After much ado, the time has finally come to get Bonanzle moved to real servers, with Capistrano and all the tricks the big boy Rails apps use. But as I started to look into the logistics of this, I ran into a quick interview with Alex Payne regarding Rails performance on Twitter that made me raise an eyebrow. A couple minutes later, I came to the realization that this “quick interview” actually represents the center of an impassioned web of controversy that has enveloped the Rails community regarding the scalability of Rails.
On one side of the argument are DHH and the programming purists, whose solution to the performance problem is to say any number of things other than, “yes, performance is an important issue to us, and we intend to make it better.” On the other side of the argument is people like Rob Conery and Joel Spolsky who write that maybe RoR developers should give some weight to these performance concerns, as they seem to be the only argument of substance against mainstream RoR love.

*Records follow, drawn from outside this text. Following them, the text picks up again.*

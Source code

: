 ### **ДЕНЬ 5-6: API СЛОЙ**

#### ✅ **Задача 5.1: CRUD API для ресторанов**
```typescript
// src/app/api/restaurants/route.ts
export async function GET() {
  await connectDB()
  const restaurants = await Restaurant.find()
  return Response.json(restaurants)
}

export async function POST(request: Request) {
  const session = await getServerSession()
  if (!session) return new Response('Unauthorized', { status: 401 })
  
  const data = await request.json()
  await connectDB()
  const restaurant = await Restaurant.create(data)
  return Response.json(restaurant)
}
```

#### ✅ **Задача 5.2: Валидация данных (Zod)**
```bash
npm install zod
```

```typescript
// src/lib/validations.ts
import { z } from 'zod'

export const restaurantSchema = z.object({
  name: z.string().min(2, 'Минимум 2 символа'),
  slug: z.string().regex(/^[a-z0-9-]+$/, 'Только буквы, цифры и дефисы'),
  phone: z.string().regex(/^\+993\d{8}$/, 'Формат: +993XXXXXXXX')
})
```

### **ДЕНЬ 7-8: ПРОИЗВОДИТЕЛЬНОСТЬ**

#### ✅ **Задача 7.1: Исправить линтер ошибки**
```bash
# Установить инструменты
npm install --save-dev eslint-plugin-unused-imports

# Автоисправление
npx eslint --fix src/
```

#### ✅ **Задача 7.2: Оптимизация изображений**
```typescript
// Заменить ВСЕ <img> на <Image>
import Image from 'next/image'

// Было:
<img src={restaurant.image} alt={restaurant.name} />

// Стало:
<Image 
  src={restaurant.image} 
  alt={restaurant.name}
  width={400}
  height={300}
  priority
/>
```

Judging by the responses to Rob’s article, methinks there is still quite a ways to go before the community will come to acknowledge the problem at hand. What makes me think it’s a problem? Um, how about objective data from reliable sources? Ruby is slow. Rails is slow and getting slower as time goes on. To be fair, I tend to agree with Joel that Rails can never be fast until Ruby is, so this isn’t all on DHH, as some have implied. At the same time, when some crazy Japanese guy (developer of YARV) with this web page is the supposed prophet of Ruby optimization, I am concerned. Even if the guy is crazy like a fox, the extent of what he will divulge about the future of YARV is that “YARV development is too HOT!” Better HOT! than cold, but something like an expected date of arrival would be a comforting piece of data to add to the development page.

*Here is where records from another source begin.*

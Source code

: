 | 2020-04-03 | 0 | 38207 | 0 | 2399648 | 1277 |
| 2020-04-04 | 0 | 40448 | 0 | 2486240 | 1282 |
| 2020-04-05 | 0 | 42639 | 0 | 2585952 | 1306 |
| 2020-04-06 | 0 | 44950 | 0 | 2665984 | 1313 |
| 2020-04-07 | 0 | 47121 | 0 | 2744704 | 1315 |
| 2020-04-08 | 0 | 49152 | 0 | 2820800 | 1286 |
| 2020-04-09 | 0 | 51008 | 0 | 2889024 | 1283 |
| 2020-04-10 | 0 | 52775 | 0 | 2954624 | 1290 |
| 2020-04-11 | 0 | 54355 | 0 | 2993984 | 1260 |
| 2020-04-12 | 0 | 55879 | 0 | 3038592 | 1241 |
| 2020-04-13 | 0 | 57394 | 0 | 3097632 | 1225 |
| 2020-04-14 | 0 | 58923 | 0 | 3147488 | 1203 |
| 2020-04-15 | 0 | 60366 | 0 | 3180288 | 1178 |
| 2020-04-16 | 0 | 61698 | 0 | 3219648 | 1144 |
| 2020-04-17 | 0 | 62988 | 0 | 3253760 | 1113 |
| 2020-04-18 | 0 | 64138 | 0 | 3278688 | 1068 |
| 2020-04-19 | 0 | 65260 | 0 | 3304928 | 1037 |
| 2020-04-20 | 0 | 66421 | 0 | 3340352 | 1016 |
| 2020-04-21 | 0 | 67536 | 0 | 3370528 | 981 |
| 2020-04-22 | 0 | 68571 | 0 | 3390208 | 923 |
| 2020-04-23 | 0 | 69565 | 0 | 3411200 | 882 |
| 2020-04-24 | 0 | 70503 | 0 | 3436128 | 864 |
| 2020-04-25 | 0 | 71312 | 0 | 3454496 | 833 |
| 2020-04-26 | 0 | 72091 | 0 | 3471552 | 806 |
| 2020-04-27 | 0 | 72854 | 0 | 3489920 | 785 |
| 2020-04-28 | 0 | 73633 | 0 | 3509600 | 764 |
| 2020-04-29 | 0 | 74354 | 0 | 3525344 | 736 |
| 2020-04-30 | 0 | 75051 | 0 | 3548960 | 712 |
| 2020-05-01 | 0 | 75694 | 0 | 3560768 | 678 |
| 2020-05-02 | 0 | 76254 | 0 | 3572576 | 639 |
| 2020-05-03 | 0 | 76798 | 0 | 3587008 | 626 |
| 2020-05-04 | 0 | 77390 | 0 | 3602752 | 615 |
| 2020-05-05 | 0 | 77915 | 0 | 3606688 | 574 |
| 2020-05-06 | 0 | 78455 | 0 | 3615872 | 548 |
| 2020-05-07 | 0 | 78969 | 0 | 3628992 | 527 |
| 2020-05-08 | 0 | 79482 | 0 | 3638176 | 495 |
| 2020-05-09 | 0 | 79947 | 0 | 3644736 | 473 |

Others data bits I’ve seen around:
* A common argument I see being used to dilute the significance of performance is that “performance isn’t scalability.” What people mean when they say this is that poor performance doesn’t always mean you’re unequivocally screwed. And to the extent that you have developers that like to spend their time setting up caching and multi-database transactions, I suppose that is true. But as a programmer who knows a lot of other programmers, I can pretty confidently say that “how to implement a load balancer” is not the sort of problem that many programmers exalt to face. Esoteric details about how to implement Pound or a memcache or HTTP connections between multiple Mongrel processes and an Apache frontend — this is the punishment that Ruby on Rails developers bear for the joy that they experience programming their apps.
* Another common “solution” to the problem I see is to use something similar to RoR that makes an effort at better performance. Entries from this side of the arena include Grails and Merb. The question I’d be asking myself if I were a Rails evangelist that wanted to see the language thrive is, “why do these similar applications exist?” Partly because people are comfortable with legacy languages (in the case of Grails), but moreso because there are many practical people who love RoR as a language, but can’t stomach the performance trade-offs that go along with it.
I suspect that many Rails-evangelists may be quick to point out that if I don’t like it, I can go to hell or fix it myself. And if I won’t fix it, I am in no position to complain, blah blah blah. Whatever. The first step is admitting we have a problem. If there is any blemish upon Rails name, this is the one. Can we agree on that?